Ho due porte usb. Beh, il problema è che ne funziona solo una!

Attualmente ho compilato built-in sia il supporto per EHCI(usb2) che UHCI.

Ho provato anche a compilarli come modulo... prima l'uno, poi l'altro. Il risultato è sempre lo stesso.

Fatto sta che una porta funziona perfettamente. La seconda niente, non alimenta neanche i dispositivi che collego.

Qualche idea?Last edited by formica on Thu Nov 29, 2007 9:53 am; edited 1 time in total

----------

## Kind_of_blue

rova a cambiare kernel ... io ho avuto problemi con USB con i kernel 2.6.23, 2.6.23r1 e r2 ... ora con l'r3 si sono risolti da soli.

----------

## Peach

 *formica wrote:*   

> Fatto sta che una porta funziona perfettamente. La seconda niente, non alimenta neanche i dispositivi che collego.

 

questo è molto strano

forse m'è sfuggito: sotto osx tutto ok?

----------

## stefanonafets

Molto probabilmente non c'entra niente, ma stai usando le patch del kernel per i macbook(/pro)?

----------

## formica

Intanto GRAZIE MILLE A TUTTI per la mano che provate a tendermi!  :Very Happy: 

Sotto OSx funzionano entrambe! Si sto utilizzando le patch per macbookpro. 
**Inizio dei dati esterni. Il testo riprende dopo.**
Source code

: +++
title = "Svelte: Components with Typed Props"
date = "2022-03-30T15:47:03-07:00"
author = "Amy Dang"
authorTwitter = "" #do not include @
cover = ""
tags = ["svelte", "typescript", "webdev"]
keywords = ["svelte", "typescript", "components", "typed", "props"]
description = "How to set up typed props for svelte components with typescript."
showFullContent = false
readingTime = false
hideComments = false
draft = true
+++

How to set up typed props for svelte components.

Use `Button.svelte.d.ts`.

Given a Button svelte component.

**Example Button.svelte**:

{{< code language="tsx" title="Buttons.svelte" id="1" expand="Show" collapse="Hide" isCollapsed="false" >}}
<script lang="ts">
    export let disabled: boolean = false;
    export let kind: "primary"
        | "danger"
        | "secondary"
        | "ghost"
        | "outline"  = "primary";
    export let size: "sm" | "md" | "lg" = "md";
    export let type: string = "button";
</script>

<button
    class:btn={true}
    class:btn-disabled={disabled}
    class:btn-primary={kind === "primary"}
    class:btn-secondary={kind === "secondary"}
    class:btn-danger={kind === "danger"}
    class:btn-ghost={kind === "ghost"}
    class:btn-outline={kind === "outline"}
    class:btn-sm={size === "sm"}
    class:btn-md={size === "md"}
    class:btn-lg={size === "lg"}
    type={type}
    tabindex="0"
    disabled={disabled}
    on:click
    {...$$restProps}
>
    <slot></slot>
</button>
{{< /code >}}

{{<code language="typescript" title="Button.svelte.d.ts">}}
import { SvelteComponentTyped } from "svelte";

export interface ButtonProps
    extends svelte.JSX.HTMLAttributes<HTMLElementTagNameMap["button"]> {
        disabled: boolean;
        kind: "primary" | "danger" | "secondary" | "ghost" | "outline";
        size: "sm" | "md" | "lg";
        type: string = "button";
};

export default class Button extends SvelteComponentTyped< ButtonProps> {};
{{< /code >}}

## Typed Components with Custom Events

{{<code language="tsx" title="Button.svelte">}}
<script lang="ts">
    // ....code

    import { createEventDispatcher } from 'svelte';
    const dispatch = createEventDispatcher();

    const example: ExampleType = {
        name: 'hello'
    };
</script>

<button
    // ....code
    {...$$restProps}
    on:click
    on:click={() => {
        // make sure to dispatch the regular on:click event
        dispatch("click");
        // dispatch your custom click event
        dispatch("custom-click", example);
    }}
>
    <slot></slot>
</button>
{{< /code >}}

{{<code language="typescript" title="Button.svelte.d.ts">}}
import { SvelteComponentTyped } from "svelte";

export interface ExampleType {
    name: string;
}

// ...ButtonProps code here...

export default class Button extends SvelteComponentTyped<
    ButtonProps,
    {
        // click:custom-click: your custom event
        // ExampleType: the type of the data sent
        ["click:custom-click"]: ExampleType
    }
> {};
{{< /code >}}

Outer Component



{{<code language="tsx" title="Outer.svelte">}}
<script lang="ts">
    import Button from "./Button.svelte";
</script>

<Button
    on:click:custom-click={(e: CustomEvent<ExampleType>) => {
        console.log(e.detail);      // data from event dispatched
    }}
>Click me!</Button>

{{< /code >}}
Possono essere quelle il problema?

Avrò ricompilato il kernel mille volte ma nisba... Non c'è modo di farle andare entrambe.

----------

## Flonaldo

 *formica wrote:*   

> Intanto GRAZIE MILLE A TUTTI per la mano che provate a tendermi! 
> 
> Sotto OSx funzionano entrambe! Si sto utilizzando le patch per macbookpro. 
> 
> Possono essere quelle il problema?
> ...

 

per curiosità; è quella vicina alla magsafe?

----------

## formica

Si flonaldo... esattamente. Quella vicina al magsafe sul lato sinistro del portatile. Perchè?

----------

## formica

Risolto AUTOMAGICAMENTE compilando il kernel 2.6.23.9 patchato con le patch per mac-intel.

Grazie a tutti per il supporto.

formica

----------